Welcome to CWL-Airflow’s documentation!¶
Python package to extend Apache-Airflow 2.1.4 functionality with CWL v1.1 support.
Cite as¶
Michael Kotliar, Andrey V Kartashov, Artem Barski, CWL-Airflow: a lightweight pipeline manager supporting Common Workflow Language, GigaScience, Volume 8, Issue 7, July 2019, giz084, https://doi.org/10.1093/gigascience/giz084
Note¶
Current documentaion is still in progress. If you one of those who has just noticed typo in the word documentaion, we need your Pull Requests
Quick start¶
We assume that you have already installed python 3.8, latest pip, latest setuptools and docker that has access to pull images from the DockerHub. If something is missing or should be updated refer to the How to install or What if is doesn’t work sections.
Install CWL-airflow
$ pip3 install cwl-airflow \ --constraint "https://raw.githubusercontent.com/Barski-lab/cwl-airflow/master/packaging/constraints/constraints-3.8.txt"
When using optional
--constraint
parameter you can limit dependencies to those versions that were tested with your Python.Configure CWL-airflow (for details refer to Initial configuration section)
$ cwl-airflow init
Get some workflows to run, for example from SciDAP
$ git clone https://github.com/datirium/workflows.git --recursive
To be able to use Airflow Webserver, create a new user following the example below
airflow users create \ --username admin \ --firstname firstname \ --lastname lastname \ --role Admin \ --email firstname@lastname.org
In a separate terminals start Airflow Webserver, Scheduler and our API
$ airflow scheduler $ airflow webserver $ cwl-airflow api
Schedule execution of a sample pipeline. Set the workflow number with
--range
$ cwl-airflow test --suite workflows/tests/conformance_tests.yaml --range 1
Open Airflow Webserver (by default http://127.0.0.1:8080/admin/) and wait until Airflow Scheduler pick up a new DAG (by default every 5 min) and execute it. On completion all results and temporary files will be removed, so you can safely schedule other workflows by setting different values to
--range
parameter. Take a look at the How to use section for more details.
How it works¶
Keywords¶
CWL descriptor file (aka pipeline or workflow) - YAML or JSON file or its parsed content that complies with CWL v1.1 specification and describes inputs, outputs and sequence of steps to be executed.

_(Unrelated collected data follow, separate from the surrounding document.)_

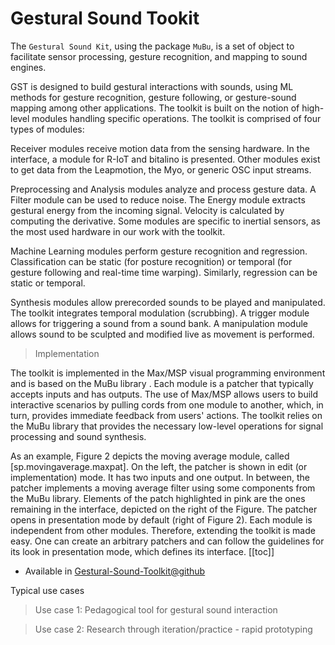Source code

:# Gestural Sound Tookit

The `Gestural Sound Kit`, using the package `MuBu`, is a set of object to facilitate sensor processing, gesture recognition, and mapping to sound engines.


GST is designed to build gestural interactions with sounds, using ML methods for gesture recognition, gesture following, or gesture-sound mapping among other applications. The toolkit is built on the notion of high-level modules handling specific operations. The toolkit is comprised of four types of modules:

Receiver modules receive motion data from the sensing hardware. In the interface, a module for R-IoT and bitalino is presented. Other modules exist to get data from the Leapmotion, the Myo, or generic OSC input streams. 

Preprocessing and Analysis modules analyze and process gesture data. A Filter module can be used to reduce noise. The Energy module extracts gestural energy from the incoming signal. Velocity is calculated by computing the derivative. Some modules are specific to inertial sensors, as the most used hardware in our work with the toolkit.

Machine Learning modules perform gesture recognition and regression. Classification can be static (for posture recognition) or temporal (for gesture following and real-time time warping). Similarly, regression can be static or temporal.

Synthesis modules allow prerecorded sounds to be played and manipulated. The toolkit integrates temporal modulation (scrubbing). A trigger module allows for triggering a sound from a sound bank. A manipulation module allows sound to be sculpted and modified live as movement is performed.

> Implementation

The toolkit is implemented in the Max/MSP visual programming environment and is based on the MuBu library . Each module is a patcher that typically accepts inputs and has outputs. The use of Max/MSP allows users to build interactive scenarios by pulling cords from one module to another, which, in turn, provides immediate feedback from users' actions. The toolkit relies on the MuBu library that provides the necessary low-level operations for signal processing and sound synthesis.

As an example, Figure 2 depicts the moving average module, called [sp.movingaverage.maxpat]. On the left, the patcher is shown in edit (or implementation) mode. It has two inputs and one output. In between, the patcher implements a moving average filter using some components from the MuBu library. Elements of the patch highlighted in pink are the ones remaining in the interface, depicted on the right of the Figure. The patcher opens in presentation mode by default (right of Figure 2). Each module is independent from other modules. Therefore, extending the toolkit is made easy. One can create an arbitrary patchers and can follow the guidelines for its look in presentation mode, which defines its interface.
[[toc]]

- Available in [Gestural-Sound-Toolkit@github](https://github.com/ircam-ismm/Gestural-Sound-Toolkit)

Typical use cases

> Use case 1: Pedagogical tool for gestural sound interaction 

> Use case 2: Research through iteration/practice - rapid prototyping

Job file (aka job or running configuration) - YAML or JSON file or its parsed content that is used for initializing workflow inputs with values. Job can optionally include 2 additional fields:
tmp_folder - folder to keep temporary data that will be removed after successful workflow execution
outputs_folder - folder to move generated results after successful workflow execution
If any of the abovementioned parameters was not set the default value will be derived from
[cwl]
section of airflow.cfg. For additional details refer to Updating airflow.cfg section.DAG - directed acyclic graph that describes workflow structure.
Note, for better understanding of CWL specification and its basic principles, please, refer to the official CWL User Guide.
Concepts¶
The CWL-airflow package extends Airflow’s functionality with the ability to parse and execute workflows written with the CWL v1.1 specification. We defined 4 basic components — CWLJobDispatcher, CWLStepOperator, CWLJobCleanup, and CWLDAG. The latter is a class for combining the tasks into a DAG that reflects the CWL workflow structure. Every CWLStepOperator task corresponds to a workflow step and depends on others on the basis of the workflow step inputs and outputs. CWLJobDisptacher is used to provide the pipeline with the input data. CWLJobCleanup returns the calculated results to the output folder. Every new CWL workflow results in creation of a new CWLDAG. If the new job is run with the same pipeline, it will not create a new CWLDAG, but run the old one.
Previously, in order to execute CWLDAG a file describing workflow-specific input parameters in JSON or YAML format should have been placed in the special jobs folder. In the current version we removed the necessity for the jobs folder, as the new CWLDAGs can be easily triggered with the required input parameters through the REST API, Airflow UI or command line interface. In case someone needs to monitor a special folder for the new job files added, it can be easily implemented as a separate standard for Airflow DAG.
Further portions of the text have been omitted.